Melonjaknya inflasi, juga akan merusak perekonomian rakyat karena akan
mendorong naikknya cost of capital bagi dunia usaha, khususnya UMKM dalam
jangka menengah yang trennya saat ini sedang menurun. Kondisi ini tentunya akan
menambah jumlah penduduk miskin, karena menurunnya daya beli rakyat,
terpukulnya dunia usaha dan potensi munculnya pengangguran baru. Selain itu PKS
memandang kenaikan harga BBM Bersubsidi akan mendorong gejolak sosial dan
resistensi publik yang akan semakin besar kedepan yang menyebabkan instabilitas
keamanan nasional yang seharusnya bisa dihindari. Dengan demikian penolakan PKS
atas rencana kenaikan harga BBM Bersubsidi sepenuhnya karena pertimbangan
kebaikan dan kemaslahatan bagi rakyat, bangsa dan negara. PKS juga tidak setuju
dengan rumusan Pasal 7 ayat 6 (A) RUU APBN Perubahan 2012 dimana, pemerintah
bisa langsung menaikkan/menurunkan harga BBM Bersubsidi jika harga minyak
mentah mengalami deviasi rata-rata 15% dalam waktu 6 (enam) bulan. Dengan ayat
baru ini maka dalam beberapa bulan kedepan harga BBM Bersubsidi berpotensi
segera naik. Dalam perhitungan, jika bulan April harga rata-rata minyak mentah
mencapai 135 USD/barrel maka harga rata-rata minyak mentah selama 6 (enam)
bulan terakhir telah mencapai 120,79 USD, dan melampaui ambang batas atas
120,75 USD, yang berpotensi dinaikkannya harga BBM bersubsidi pada 1 Mei 2012.

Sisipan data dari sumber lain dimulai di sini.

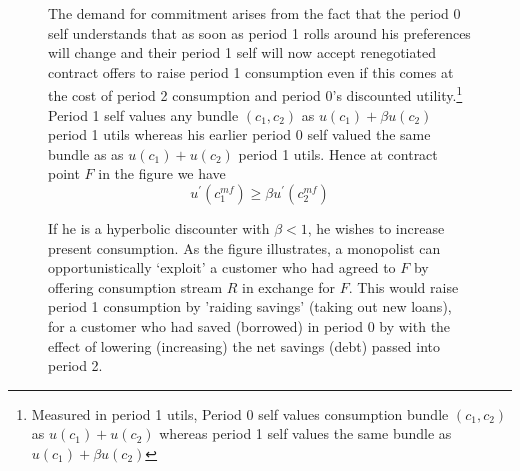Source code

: \documentclass[11pt]{article}%
\begin{document}
\begin{figure}
The demand for commitment arises from the fact that the period 0 self understands that as soon as period 1 rolls around his preferences will change and their period 1 self will now accept renegotiated contract offers to raise period 1 consumption even if this comes at the cost of period 2 consumption and period 0's discounted utility.\footnote{Measured in period 1 utils, Period 0 self values consumption bundle $(c_{1},c_{2})$ as $u(c_{1}) + u(c_{2})$ whereas period 1 self values the same bundle as $u(c_{1}) + \beta u(c_{2})$} Period 1 self values any bundle $(c_{1},c_{2})$ as $u(c_{1}) + \beta u(c_{2})$ period 1 utils whereas his earlier period 0 self valued the same bundle as as $u(c_{1}) + u(c_{2})$ period 1 utils.  Hence at contract point $F$ in the figure we have
\[
u^{\prime}\left(  c_{1}^{mf}\right)  \geq\beta u^{\prime}\left(  c_{2}%
^{mf}\right)
\]

If he is a hyperbolic discounter with $\beta<1$, he wishes to increase present
consumption. As the figure illustrates, a monopolist can opportunistically `exploit' a customer who had agreed to $F$ by offering consumption stream $R$ in exchange for $F$\( \). This would raise period 1 consumption by 'raiding savings' (taking out new loans), for a customer who had saved (borrowed) in period 0 by with the effect of lowering (increasing) the net savings (debt) passed into period 2.

\begin{figure}[ptb]
\centering
{}


\end{figure}
\end{figure}
\end{document}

Atau jika bulan April dan Mei harga rata-rata minyak mentah mencapai 124
USD/barrel maka harga rata-rata minyak mentah selama 6 (enam) bulan terakhir
akan mencapai 120,80 USD, dan melampaui ambang batas, yang berpotensi
dinaikkannya harga BBM bersubsidi pada 1 Juni 2012. Melihat tren harga
rata-rata minyak mentah selama tiga bulan terakhir terus meningkat, dimana pada
bulan Maret telah mencapai 128 USD/barrel, maka kenaikan harga BBM Bersubsidi
berpotensi segera terjadi. Padahal dengan mempertimbangkan dampak terhadap
perekonomian, kemaslahatan bagi rakyat, bangsa dan negara, serta kapasitas
fiskal, PKS berpandangan tahun ini harga BBM bersubsidi tidak perlu dinaikkan.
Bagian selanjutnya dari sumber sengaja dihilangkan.